- [Dataset excerpts]:
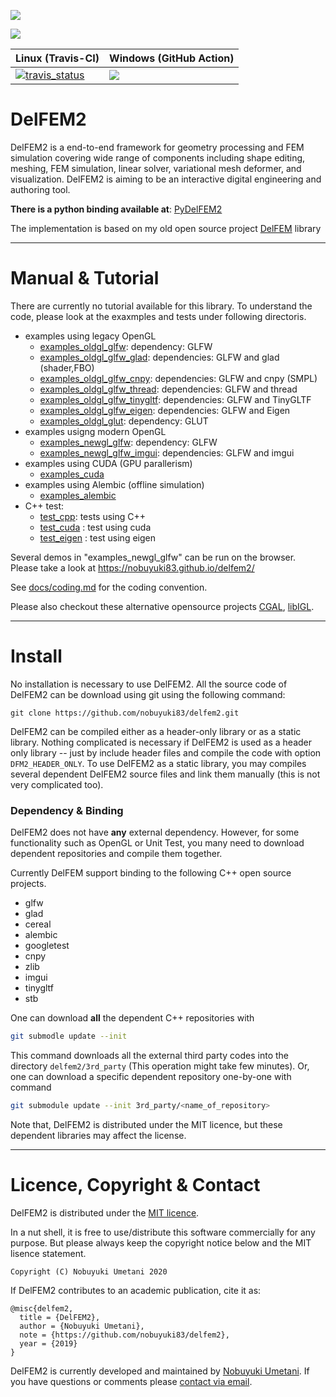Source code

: ![](docs/imgs/social_preview.png)


<a href="http://doge.mit-license.org"><img src="http://img.shields.io/:license-mit-blue.svg"></a> 

| Linux (Travis-CI) | Windows (GitHub Action) |
|----|----|
| [![travis_status](https://travis-ci.org/nobuyuki83/delfem2.svg?branch=master)](https://travis-ci.org/nobuyuki83/delfem2) | ![](https://github.com/nobuyuki83/delfem2/workflows/CI_Windows/badge.svg) |



# DelFEM2

DelFEM2 is a end-to-end framework for geometry processing and FEM simulation covering wide range of components including shape editing, meshing, FEM simulation, linear solver, variational mesh deformer, and visualization. DelFEM2 is aiming to be an interactive digital engineering and authoring tool.

**There is a python binding available at**: [PyDelFEM2](https://github.com/nobuyuki83/pydelfem2)

The implementation is based on my old open source project [DelFEM](https://github.com/nobuyuki83/DelFEM) library



***
# Manual &  Tutorial

There are currently no tutorial available for this library. To understand the code, please look at the exaxmples and tests  under following directoris.

+ examples using legacy OpenGL
  + [examples_oldgl_glfw](examples_oldgl_glfw):  dependency: GLFW
  + [examples_oldgl_glfw_glad](examples_oldgl_glfw_glad): dependencies: GLFW and glad (shader,FBO)
  + [examples_oldgl_glfw_cnpy](examples_oldgl_glfw_cnpy): dependencies: GLFW and cnpy (SMPL)
  + [examples_oldgl_glfw_thread](examples_oldgl_glfw_thread): dependencies: GLFW and thread
  + [examples_oldgl_glfw_tinygltf](examples_oldgl_glfw_tinygltf): dependencies: GLFW and TinyGLTF
  + [examples_oldgl_glfw_eigen](examples_oldgl_glfw_eigen): dependencies: GLFW and Eigen
  + [examples_oldgl_glut](examples_oldgl_glut):  dependency: GLUT
+ examples usigng modern OpenGL
  + [examples_newgl_glfw](examples_newgl_glfw):  dependency: GLFW
  + [examples_newgl_glfw_imgui](examples_newgl_glfw_imgui):  dependencies: GLFW and imgui
+ examples using CUDA (GPU parallerism)
  + [examples_cuda](examples_cuda)
+ examples using Alembic (offline simulation)
  + [examples_alembic](examples_alembic)
+ C++ test:
  + [test_cpp](test_cpp): tests using C++
  + [test_cuda](test_cuda) : test using cuda
  + [test_eigen](test_eigen) : test using eigen

Several demos in "examples_newgl_glfw" can be run on the browser. Please take a look at https://nobuyuki83.github.io/delfem2/

See [docs/coding.md](docs/coding.md) for the coding convention. 

Please also checkout  these alternative opensource projects [CGAL](https://www.cgal.org/), [libIGL](https://github.com/libigl/libigl).




***
# Install

No installation is necessary to use DelFEM2. All the source code of DelFEM2 can be download using git using the following command:
```
git clone https://github.com/nobuyuki83/delfem2.git
```

DelFEM2 can be compiled either as a header-only library or as a static library. Nothing complicated is necessary if DelFEM2 is used as a header only library -- just by include header files and compile the code with option ```DFM2_HEADER_ONLY```. To use DelFEM2 as a static library, you may compiles  several dependent DelFEM2 source files and link them manually (this is not very complicated too).



### Dependency & Binding

DelFEM2 does not have **any** external dependency. However, for some functionality such as OpenGL or Unit Test, you many need to download dependent repositories and compile them together. 

Currently DelFEM support binding to the following C++ open source projects.

- glfw
- glad
- cereal
- alembic
- googletest
- cnpy
- zlib
- imgui
- tinygltf
- stb

One can download **all** the dependent C++ repositories with

```bash
git submodle update --init
```

This command downloads all the external third party codes into the directory ```delfem2/3rd_party``` (This operation might take few minutes).  Or, one can download a specific dependent repository one-by-one with command

```bash
git submodule update --init 3rd_party/<name_of_repository>
```

Note that, DelFEM2 is distributed under the MIT licence, but these dependent libraries may affect the license. 



***
# Licence, Copyright & Contact

DelFEM2 is distributed under the [MIT licence](https://github.com/nobuyuki83/delfem2/blob/master/LICENSE). 

In a nut shell, it is free to use/distribute this software commercially for any purpose. But please always keep the copyright notice below and the MIT lisence statement.


	Copyright (C) Nobuyuki Umetani 2020

If DelFEM2 contributes to an academic publication, cite it as:


```
@misc{delfem2,
  title = {DelFEM2},
  author = {Nobuyuki Umetani},
  note = {https://github.com/nobuyuki83/delfem2},
  year = {2019}
}
```

DelFEM2 is currently developed and maintained by [Nobuyuki Umetani](http://www.nobuyuki-umetani.com/). If you have questions or comments please [contact via email](mailto:n.umetani@gmail.com).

- [TASK DESCRIPTION]:
In the lines above, find the word "master" and copy every line it occurs in.

- [FINISHED TASK]:
| [![travis_status](https://travis-ci.org/nobuyuki83/delfem2.svg?branch=master)](https://travis-ci.org/nobuyuki83/delfem2) | ![](https://github.com/nobuyuki83/delfem2/workflows/CI_Windows/badge.svg) |
DelFEM2 is distributed under the [MIT licence](https://github.com/nobuyuki83/delfem2/blob/master/LICENSE). 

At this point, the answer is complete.